We visualize cross-modality attention between the text tokens of verb questions and video tokens from BridgeFormer. Three frames sampled from a video are shown and the verb phrase marked in blue (Q) is erased as the question. BridgeFormer focuses on object motions of video tokens to answer verb questions.

image

Dependencies and Installation

Installation

  1. Clone repo

    git clone https://github.com/TencentARC/MCQ.git
    cd MCQ
  2. Install dependent packages

    pip install -r requirements.txt
  3. Download the DistilBERT base model from Hugging Face in hugging face or in distilbert-base-uncased. Put "distilbert-base-uncased" under the directory of this repo.

Data Preparation

Please refer to DATA.md for pre-training and downstream evaluation datasets.

Pre-training

We adopt the curriculum learning to train the model, which pre-trains the model on the image dataset CC3M and video dataset WebVid-2M using 1 frame, and then on the video dataset WebVid-2M using 4 frames.

  1. For 1-frame pre-training, since a single frame does not contain temporal dynamics to correspond to verb phrases, we train the model to answer only noun questions.

    bash sctripts/train_1frame_mask_noun.sh
    

    When the training loss converges, we get model "MCQ_1frame.pth".

  2. For 4-frame pre-training, to save computation cost to enable a comparatively large batch size for contrastive learning, we train the model to anwer noun and verb questions sequentially. We first train the model to answer noun questions with "MCQ_1frame.pth" loaded in "configs/dist-4frame-mask-noun.json".
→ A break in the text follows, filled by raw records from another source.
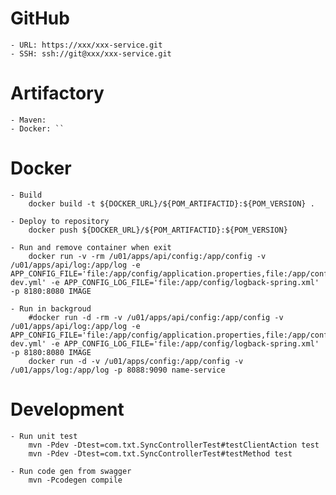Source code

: # GitHub
    - URL: https://xxx/xxx-service.git
    - SSH: ssh://git@xxx/xxx-service.git

# Artifactory
    - Maven: 
    - Docker: ``
# Docker
    - Build
        docker build -t ${DOCKER_URL}/${POM_ARTIFACTID}:${POM_VERSION} .

    - Deploy to repository
        docker push ${DOCKER_URL}/${POM_ARTIFACTID}:${POM_VERSION}

    - Run and remove container when exit
        docker run -v -rm /u01/apps/api/config:/app/config -v /u01/apps/api/log:/app/log -e APP_CONFIG_FILE='file:/app/config/application.properties,file:/app/config/application.yml,file:/app/config/application-dev.yml' -e APP_CONFIG_LOG_FILE='file:/app/config/logback-spring.xml' -p 8180:8080 IMAGE

    - Run in backgroud
        #docker run -d -rm -v /u01/apps/api/config:/app/config -v /u01/apps/api/log:/app/log -e APP_CONFIG_FILE='file:/app/config/application.properties,file:/app/config/application.yml,file:/app/config/application-dev.yml' -e APP_CONFIG_LOG_FILE='file:/app/config/logback-spring.xml' -p 8180:8080 IMAGE
        docker run -d -v /u01/apps/config:/app/config -v /u01/apps/log:/app/log -p 8088:9090 name-service

# Development
    - Run unit test
        mvn -Pdev -Dtest=com.txt.SyncControllerTest#testClientAction test
        mvn -Pdev -Dtest=com.txt.SyncControllerTest#testMethod test

    - Run code gen from swagger
        mvn -Pcodegen compile    
###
    bash sctripts/train_4frame_mask_noun.sh
    

    When the training loss converges, we get model "MCQ_4frame_noun.pth". We then train the model to answer verb questions with "MCQ_4frame_noun.pth" loaded in "configs/dist-4frame-mask-verb.json".
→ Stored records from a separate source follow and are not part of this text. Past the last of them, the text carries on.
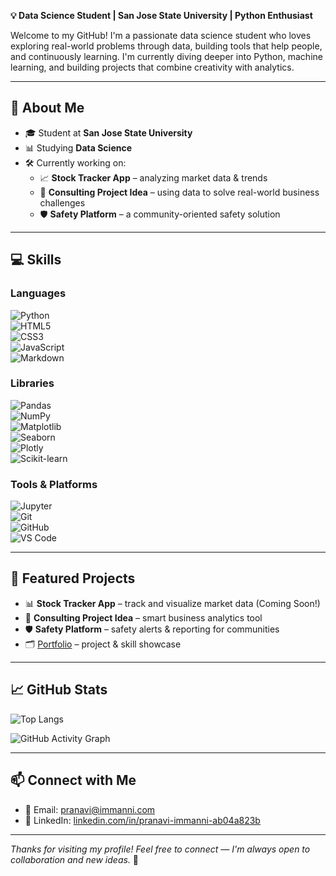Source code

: 
**💡 Data Science Student | San Jose State University | Python Enthusiast**

Welcome to my GitHub! I'm a passionate data science student who loves exploring real-world problems through data, building tools that help people, and continuously learning. I'm currently diving deeper into Python, machine learning, and building projects that combine creativity with analytics.

---

## 🧠 About Me

- 🎓 Student at **San Jose State University**
- 📊 Studying **Data Science**
- 🛠 Currently working on:
  - 📈 **Stock Tracker App** – analyzing market data & trends
  - 🧠 **Consulting Project Idea** – using data to solve real-world business challenges
  - 🛡️ **Safety Platform** – a community-oriented safety solution

---

## 💻 Skills

### Languages  
![Python](https://img.shields.io/badge/Python-FFD43B?style=for-the-badge&logo=python&logoColor=blue)  
![HTML5](https://img.shields.io/badge/HTML5-E34F26?style=for-the-badge&logo=html5&logoColor=white)  
![CSS3](https://img.shields.io/badge/CSS3-1572B6?style=for-the-badge&logo=css3&logoColor=white)  
![JavaScript](https://img.shields.io/badge/JavaScript-black?style=for-the-badge&logo=javascript)  
![Markdown](https://img.shields.io/badge/Markdown-000000?style=for-the-badge&logo=markdown)  

### Libraries  
![Pandas](https://img.shields.io/badge/Pandas-150458?style=for-the-badge&logo=pandas)  
![NumPy](https://img.shields.io/badge/Numpy-013243?style=for-the-badge&logo=numpy)  
![Matplotlib](https://img.shields.io/badge/Matplotlib-3776AB?style=for-the-badge&logo=python)  
![Seaborn](https://img.shields.io/badge/Seaborn-1E88E5?style=for-the-badge&logo=python)  
![Plotly](https://img.shields.io/badge/Plotly-3F4F75?style=for-the-badge&logo=plotly)  
![Scikit-learn](https://img.shields.io/badge/Scikit--learn-F7931E?style=for-the-badge&logo=scikit-learn&logoColor=white)

### Tools & Platforms  
![Jupyter](https://img.shields.io/badge/Jupyter-F37626?style=for-the-badge&logo=jupyter&logoColor=white)  
![Git](https://img.shields.io/badge/Git-F05032?style=for-the-badge&logo=git&logoColor=white)  
![GitHub](https://img.shields.io/badge/GitHub-181717?style=for-the-badge&logo=github)  
![VS Code](https://img.shields.io/badge/VS--Code-007ACC?style=for-the-badge&logo=visual-studio-code)  

---

## 📁 Featured Projects

- 📊 **Stock Tracker App** – track and visualize market data (Coming Soon!)
- 🧠 **Consulting Project Idea** – smart business analytics tool
- 🛡️ **Safety Platform** – safety alerts & reporting for communities
- 🗂️ [Portfolio](https://github.com/PranaviImmanni/Portfolio) – project & skill showcase

---

## 📈 GitHub Stats

![Top Langs](https://github-readme-stats.vercel.app/api/top-langs/?username=PranaviImmanni&layout=compact&theme=tokyonight)


![GitHub Activity Graph](https://github-readme-activity-graph.cyclic.app/graph?username=PranaviImmanni&theme=tokyonight)


---

## 📫 Connect with Me

- 📧 Email: [pranavi@immanni.com](mailto:pranavi@immanni.com)  
- 💼 LinkedIn: [linkedin.com/in/pranavi-immanni-ab04a823b](https://www.linkedin.com/in/pranavi-immanni-ab04a823b)

---

_Thanks for visiting my profile! Feel free to connect — I'm always open to collaboration and new ideas._ 🚀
    bash sctripts/train_4frame_mask_verb.sh
    

    When the training loss converges, we get the final model.

  3. Our repo adopts Multi-Machine and Multi-GPU training, with 32 A100 GPU for 1-frame pre-training and 40 A100 GPU for 4-frame pre-training.

Pre-trained Model

Our pre-trained model can be downloaded in Pre-trained Model, which contains the weights of VideoFormer, TextFormer and BridgeFormer. For downstream evaluation, you only need to load the weights of VideoFormer and TextFormer, with BridgeFormer removed.

Downstream Retrieval (Zero-shot on MSR-VTT)

  1. Download our pre-trained model in Pre-trained Model (Or use your own pre-traind model).

  2. Load the pre-trained model in "configs/zero_msrvtt_4f_i21k.json".

    bash sctripts/test_retrieval.sh
    

CLIP-initialized Pre-trained Model

We also initialize our model from CLIP weights to pre-train a model with MCQ. Specifically, we use the pre-trained CLIP (ViT-B/32) as the backbone of VideoFormer and TextFormer, and randomly initialize BridgeFormer. Our VideoFormer does not incur any additional parameters compared to the ViT of CLIP, with a parameter-free modification to allow for the input of video frames with variable length.

To evaluate the performance of the CLIP-initialized pre-trained model on text-to-video retrieval,

  1. Download the model in CLIP-Initialized Pre-trained Model.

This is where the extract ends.